● **MATERIALS PROVIDED**
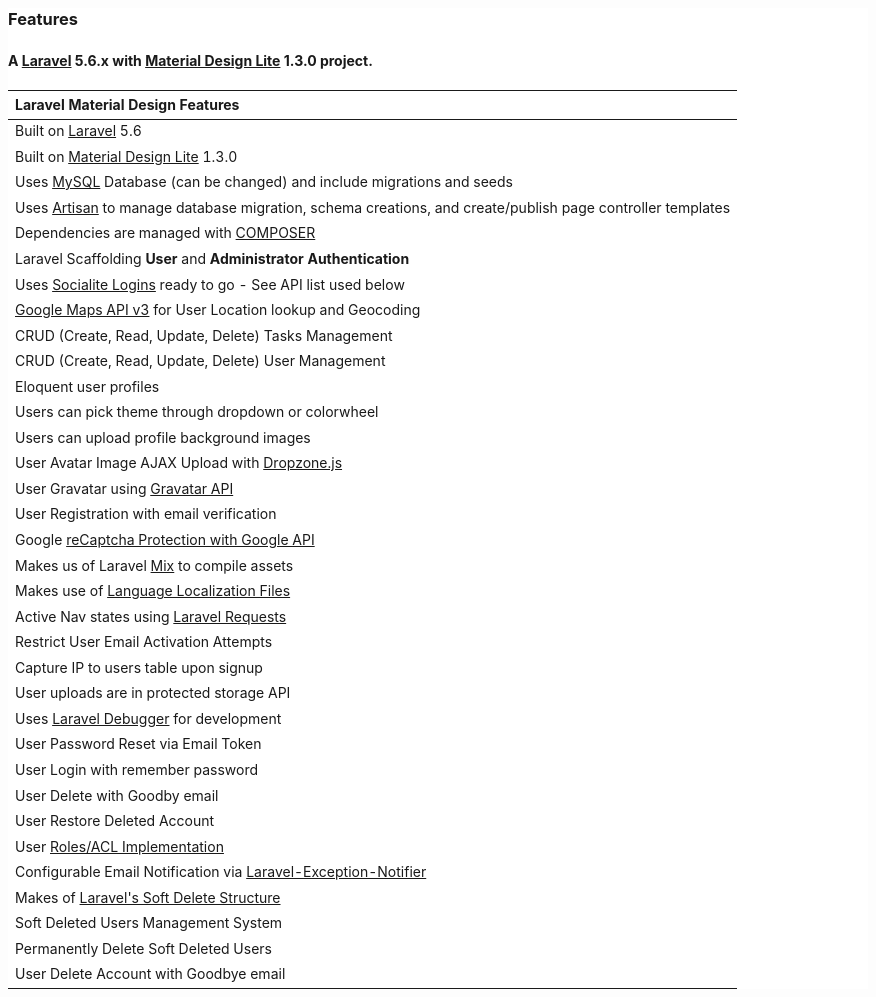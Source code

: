 ### Features
#### A [Laravel](http://laravel.com/) 5.6.x with [Material Design Lite](https://getmdl.io/) 1.3.0 project.
| Laravel Material Design Features  |
| :------------ |
|Built on [Laravel](http://laravel.com/) 5.6|
|Built on [Material Design Lite](https://getmdl.io/) 1.3.0|
|Uses [MySQL](https://github.com/mysql) Database (can be changed) and include migrations and seeds|
|Uses [Artisan](http://laravel.com/docs/5.6/artisan) to manage database migration, schema creations, and create/publish page controller templates|
|Dependencies are managed with [COMPOSER](https://getcomposer.org/)|
|Laravel Scaffolding **User** and **Administrator Authentication**|
|Uses [Socialite Logins](https://github.com/laravel/socialite) ready to go - See API list used below|
|[Google Maps API v3](https://developers.google.com/maps/documentation/javascript/) for User Location lookup and Geocoding|
|CRUD (Create, Read, Update, Delete) Tasks Management|
|CRUD (Create, Read, Update, Delete) User Management|
|Eloquent user profiles|
|Users can pick theme through dropdown or colorwheel|
|Users can upload profile background images|
|User Avatar Image AJAX Upload with [Dropzone.js](http://www.dropzonejs.com/#configuration)|
|User Gravatar using [Gravatar API](https://github.com/creativeorange/gravatar)|
|User Registration with email verification|
|Google [reCaptcha Protection with Google API](https://developers.google.com/recaptcha/)|
|Makes us of Laravel [Mix](https://laravel.com/docs/5.6/mix) to compile assets|
|Makes use of [Language Localization Files](https://laravel.com/docs/5.6/localization)|
|Active Nav states using [Laravel Requests](https://laravel.com/docs/5.6/requests)|
|Restrict User Email Activation Attempts|
|Capture IP to users table upon signup|
|User uploads are in protected storage API|
|Uses [Laravel Debugger](https://github.com/barryvdh/laravel-debugbar) for development|
|User Password Reset via Email Token|
|User Login with remember password|
|User Delete with Goodby email|
|User Restore Deleted Account|
|User [Roles/ACL Implementation](https://github.com/jeremykenedy/laravel-roles)|
|Configurable Email Notification via [Laravel-Exception-Notifier](https://github.com/jeremykenedy/laravel-exception-notifier)|
|Makes of [Laravel's Soft Delete Structure](https://laravel.com/docs/5.6/eloquent#soft-deleting)|
|Soft Deleted Users Management System|
|Permanently Delete Soft Deleted Users|
|User Delete Account with Goodbye email|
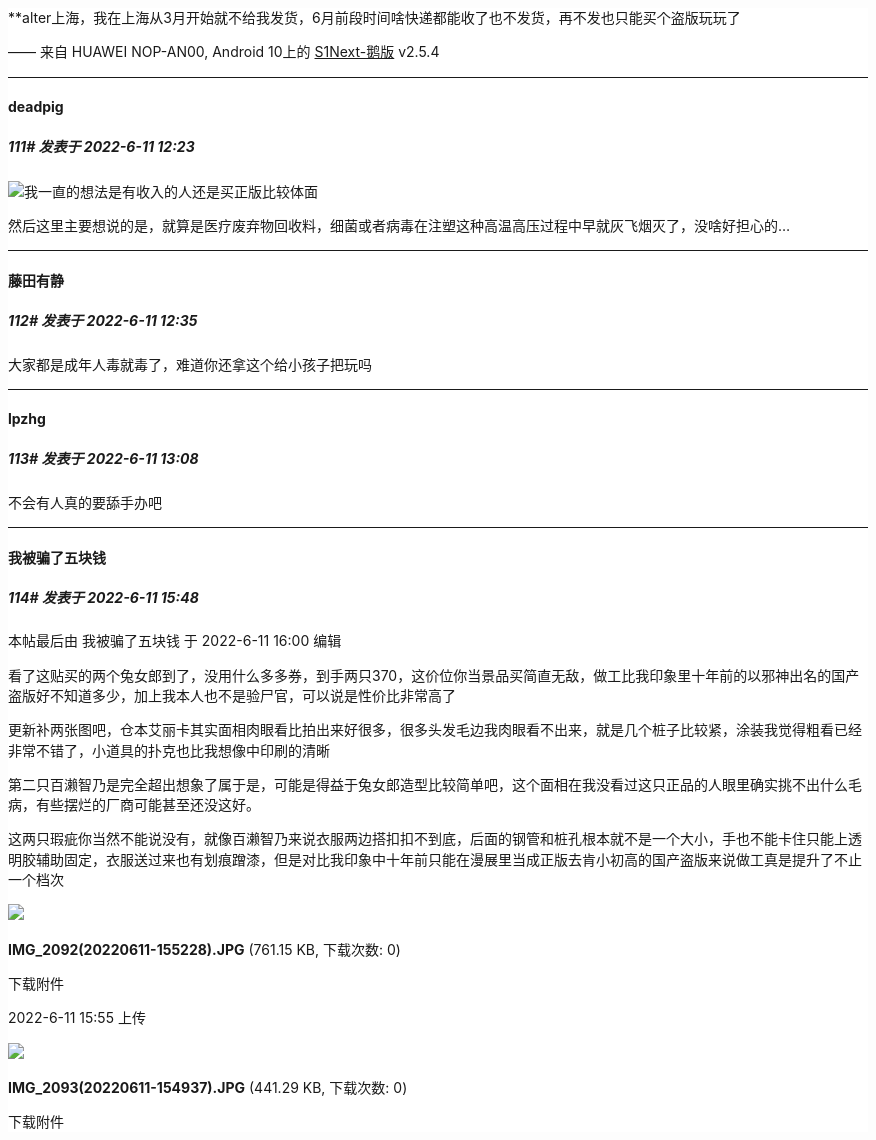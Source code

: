 **alter上海，我在上海从3月开始就不给我发货，6月前段时间啥快递都能收了也不发货，再不发也只能买个盗版玩玩了

—— 来自 HUAWEI NOP-AN00, Android 10上的 [S1Next-鹅版](https://github.com/ykrank/S1-Next/releases) v2.5.4

*****

####  deadpig  
##### 111#       发表于 2022-6-11 12:23

<img src="https://static.saraba1st.com/image/smiley/face2017/034.png" referrerpolicy="no-referrer">我一直的想法是有收入的人还是买正版比较体面

然后这里主要想说的是，就算是医疗废弃物回收料，细菌或者病毒在注塑这种高温高压过程中早就灰飞烟灭了，没啥好担心的…

*****

####  藤田有静  
##### 112#       发表于 2022-6-11 12:35

大家都是成年人毒就毒了，难道你还拿这个给小孩子把玩吗

*****

####  lpzhg  
##### 113#       发表于 2022-6-11 13:08

不会有人真的要舔手办吧

*****

####  我被骗了五块钱  
##### 114#       发表于 2022-6-11 15:48

 本帖最后由 我被骗了五块钱 于 2022-6-11 16:00 编辑 

看了这贴买的两个兔女郎到了，没用什么多多券，到手两只370，这价位你当景品买简直无敌，做工比我印象里十年前的以邪神出名的国产盗版好不知道多少，加上我本人也不是验尸官，可以说是性价比非常高了

更新补两张图吧，仓本艾丽卡其实面相肉眼看比拍出来好很多，很多头发毛边我肉眼看不出来，就是几个桩子比较紧，涂装我觉得粗看已经非常不错了，小道具的扑克也比我想像中印刷的清晰

第二只百濑智乃是完全超出想象了属于是，可能是得益于兔女郎造型比较简单吧，这个面相在我没看过这只正品的人眼里确实挑不出什么毛病，有些摆烂的厂商可能甚至还没这好。

这两只瑕疵你当然不能说没有，就像百濑智乃来说衣服两边搭扣扣不到底，后面的钢管和桩孔根本就不是一个大小，手也不能卡住只能上透明胶辅助固定，衣服送过来也有划痕蹭漆，但是对比我印象中十年前只能在漫展里当成正版去肯小初高的国产盗版来说做工真是提升了不止一个档次

<img src="https://img.saraba1st.com/forum/202206/11/155506vn80kzcgkb6ytkee.jpg" referrerpolicy="no-referrer">

<strong>IMG_2092(20220611-155228).JPG</strong> (761.15 KB, 下载次数: 0)

下载附件

2022-6-11 15:55 上传

<img src="https://img.saraba1st.com/forum/202206/11/155506fs3kee63kojeswdv.jpg" referrerpolicy="no-referrer">

<strong>IMG_2093(20220611-154937).JPG</strong> (441.29 KB, 下载次数: 0)

下载附件
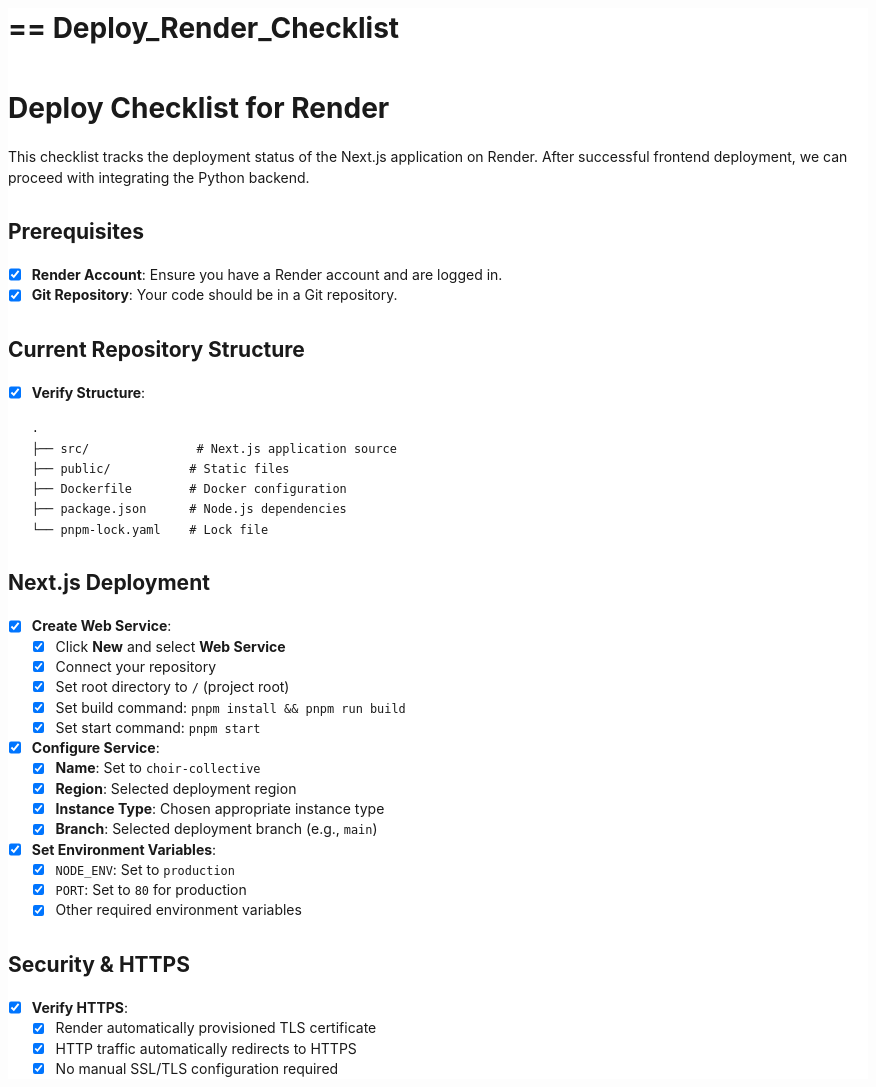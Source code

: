 
==
Deploy_Render_Checklist
==


# Deploy Checklist for Render

This checklist tracks the deployment status of the Next.js application on Render. After successful frontend deployment, we can proceed with integrating the Python backend.

## Prerequisites

- [x] **Render Account**: Ensure you have a Render account and are logged in.
- [x] **Git Repository**: Your code should be in a Git repository.

## Current Repository Structure

- [x] **Verify Structure**:
  ```
  .
  ├── src/               # Next.js application source
  ├── public/           # Static files
  ├── Dockerfile        # Docker configuration
  ├── package.json      # Node.js dependencies
  └── pnpm-lock.yaml    # Lock file
  ```

## Next.js Deployment

- [x] **Create Web Service**:
  - [x] Click **New** and select **Web Service**
  - [x] Connect your repository
  - [x] Set root directory to `/` (project root)
  - [x] Set build command: `pnpm install && pnpm run build`
  - [x] Set start command: `pnpm start`

- [x] **Configure Service**:
  - [x] **Name**: Set to `choir-collective`
  - [x] **Region**: Selected deployment region
  - [x] **Instance Type**: Chosen appropriate instance type
  - [x] **Branch**: Selected deployment branch (e.g., `main`)

- [x] **Set Environment Variables**:
  - [x] `NODE_ENV`: Set to `production`
  - [x] `PORT`: Set to `80` for production
  - [x] Other required environment variables

## Security & HTTPS

- [x] **Verify HTTPS**:
  - [x] Render automatically provisioned TLS certificate
  - [x] HTTP traffic automatically redirects to HTTPS
  - [x] No manual SSL/TLS configuration required
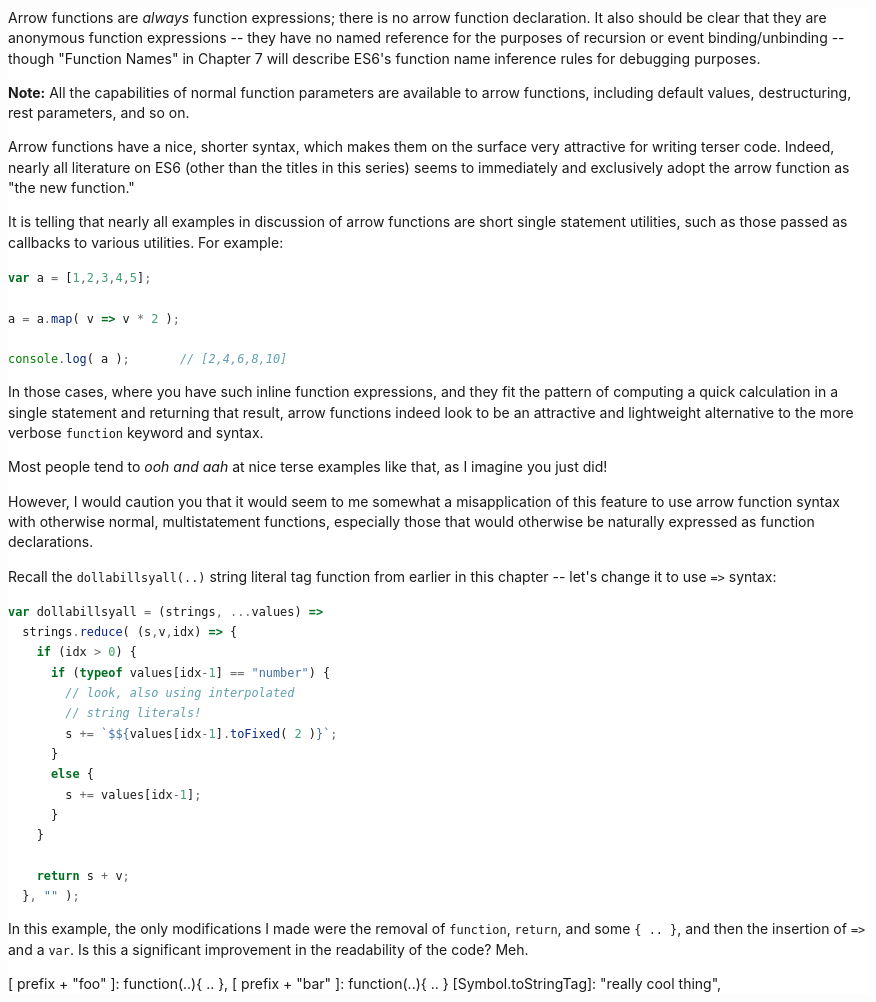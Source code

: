 Arrow functions are *always* function expressions; there is no arrow function declaration. It also should be clear that they are anonymous function expressions -- they have no named reference for the purposes of recursion or event binding/unbinding -- though "Function Names" in Chapter 7 will describe ES6's function name inference rules for debugging purposes.

**Note:** All the capabilities of normal function parameters are available to arrow functions, including default values, destructuring, rest parameters, and so on.

Arrow functions have a nice, shorter syntax, which makes them on the surface very attractive for writing terser code. Indeed, nearly all literature on ES6 (other than the titles in this series) seems to immediately and exclusively adopt the arrow function as "the new function."

It is telling that nearly all examples in discussion of arrow functions are short single statement utilities, such as those passed as callbacks to various utilities. For example:

```js
var a = [1,2,3,4,5];

a = a.map( v => v * 2 );

console.log( a );       // [2,4,6,8,10]
```

In those cases, where you have such inline function expressions, and they fit the pattern of computing a quick calculation in a single statement and returning that result, arrow functions indeed look to be an attractive and lightweight alternative to the more verbose `function` keyword and syntax.

Most people tend to *ooh and aah* at nice terse examples like that, as I imagine you just did!

However, I would caution you that it would seem to me somewhat a misapplication of this feature to use arrow function syntax with otherwise normal, multistatement functions, especially those that would otherwise be naturally expressed as function declarations.

Recall the `dollabillsyall(..)` string literal tag function from earlier in this chapter -- let's change it to use `=>` syntax:

```js
var dollabillsyall = (strings, ...values) =>
  strings.reduce( (s,v,idx) => {
    if (idx > 0) {
      if (typeof values[idx-1] == "number") {
        // look, also using interpolated
        // string literals!
        s += `$${values[idx-1].toFixed( 2 )}`;
      }
      else {
        s += values[idx-1];
      }
    }

    return s + v;
  }, "" );
```

In this example,  the only modifications I made were the removal of `function`, `return`, and some `{ .. }`, and then the insertion of `=>` and a `var`. Is this a significant improvement in the readability of the code? Meh.


  [ prefix + "foo" ]: function(..){ .. },
  [ prefix + "bar" ]: function(..){ .. }
  [Symbol.toStringTag]: "really cool thing",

● **REQUIRED ACTION**
Count every line of the records above in which the string "我被骗了五块钱" appears. The number alone is to be given.

● **FINAL ANSWER**
2